This is not a blog post

(Cross-posted at Hullabaloo)

Another day, another McCain advisor thrown under the bus for accidentally telling the truth about his candidate's indifference to the struggles of ordinary Americans. John Goodman "said anyone with access to an emergency room effectively has insurance."

"So I have a solution. And it will cost not one thin dime," Mr. Goodman said. "The next president of the United States should sign an executive order requiring the Census Bureau to cease and desist from describing any American -- even illegal aliens -- as uninsured. Instead, the bureau should categorize people according to the likely source of payment should they need care.

"So, there you have it. Voila! Problem solved."


This is nothing new, of course. Just a year ago, Bush made the same argument:

The immediate goal is to make sure there are more people on private insurance plans. I mean, people have access to health care in America. After all, you just go to an emergency room.

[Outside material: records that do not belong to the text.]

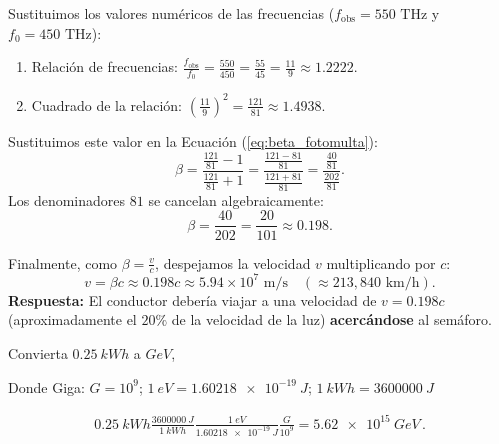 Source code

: \documentclass[12pt, a4paper]{article}
\begin{document}
\begin{solution}
    Sustituimos los valores numéricos de las frecuencias ($f_{\text{obs}} = 550 \text{ THz}$ y $f_0 = 450 \text{ THz}$):
    \begin{enumerate}
        \item Relación de frecuencias: $\frac{f_{\text{obs}}}{f_0} = \frac{550}{450} = \frac{55}{45} = \frac{11}{9} \approx 1.2222$.
        \item Cuadrado de la relación: $\left(\frac{11}{9}\right)^2 = \frac{121}{81} \approx 1.4938$.
    \end{enumerate}
    Sustituimos este valor en la Ecuación (\ref{eq:beta_fotomulta}):
    \begin{equation}
        \beta = \frac{\frac{121}{81} - 1}{\frac{121}{81} + 1} = \frac{\frac{121 - 81}{81}}{\frac{121 + 81}{81}} = \frac{\frac{40}{81}}{\frac{202}{81}}.
    \end{equation}
    Los denominadores $81$ se cancelan algebraicamente:
    \begin{equation}
        \beta = \frac{40}{202} = \frac{20}{101} \approx 0.198.
    \end{equation}
    
    Finalmente, como $\beta = \frac{v}{c}$, despejamos la velocidad $v$ multiplicando por $c$:
    \begin{equation}
        v = \beta c \approx 0.198c \approx 5.94 \times 10^7 \text{ m/s} \quad (\approx 213,840 \text{ km/h}).
    \end{equation}
    \textbf{Respuesta:} El conductor debería viajar a una velocidad de $v = 0.198c$ (aproximadamente el $20\%$ de la velocidad de la luz) \textbf{acercándose} al semáforo.
\end{solution}


\begin{exercise}[ID=kwh, subtitle={De kilovatios hora a gigaelectronvoltios}, tags={banco}]
Convierta $\qty{0.25}{kWh}$ a $\unit{GeV}$,

Donde Giga: $\unit{G}=10^9$;  $\qty{1}{eV} = \qty{1.60218e-19}{J}$;  $\qty{1}{kWh} =\qty{3600000}{J}$

\vspace{10cm}
\end{exercise}
\begin{solution}
\begin{align*}
        \qty{0.25}{kWh}\frac{\qty{3600000}{J}}{\qty{1}{kWh}}\frac{\qty{1}{eV} }{\qty{1.60218e-19}{J}}
        \frac{\unit{G}}{10^9}=\qty{5.62e+15}{GeV}\,.
    \end{align*}
\end{solution}
\end{document}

Ronald Reagan pioneered this art when he justified his lack of decent funding for school lunches by redefining ketchup as a vegetable.

Still, before Bush became president, the idea you could solve problems simply by calling them victories was a concept reserved for satirists. Or something only a governor would get away with.

George Bush and his sidekick, John McCain, have really taken it to a new level. They redefined "hunger" as "very low food security" in order to salvage their domestic record. They redefined squirting guacamole at Taco Bell as a "manufacturing job" to salvage their jobs record. They are trying to redefine contraception as abortion.

They redefined what a stream is in order to open them up to the coal industry. They've tried to redefine carbon dioxide in order to allow more pollution. They redefined "privacy." They redefined "overtime." They tried to redefine toxic sludge to justify defunding Superfund. They redefined the Vice President as a fourth branch of government. They redefined "organic." They redefined "torture" and the Geneva Conventions.

They prevented NASA from talking about global warming or even mentioning the Big Bang. They don't want irradiated food labelled. They even fought to prevent meatpackers from testing their own cattle for Mad Cow disease.

And I haven't even started on all the people who were kicked to the curb for predicting the costs of the Iraq War would be tremendous. Or the way they hid the real costs of the GOP's health care bill.

That's how they solve problems. Two plus two equals four? No problem! "Two plus [redacted] equals five!"

McCain's plan is to deliver the exact same prescriptions for the "whiners" in a "mental recession:" Out of sight, out of mind.

I'm sure you all may be getting speeched out this week (with so many more to come), but if you get a chance and you haven't read it before, check out Mark Danner's 2007 commencement address to a group of Department of Rhetoric graduates at UC Berkely.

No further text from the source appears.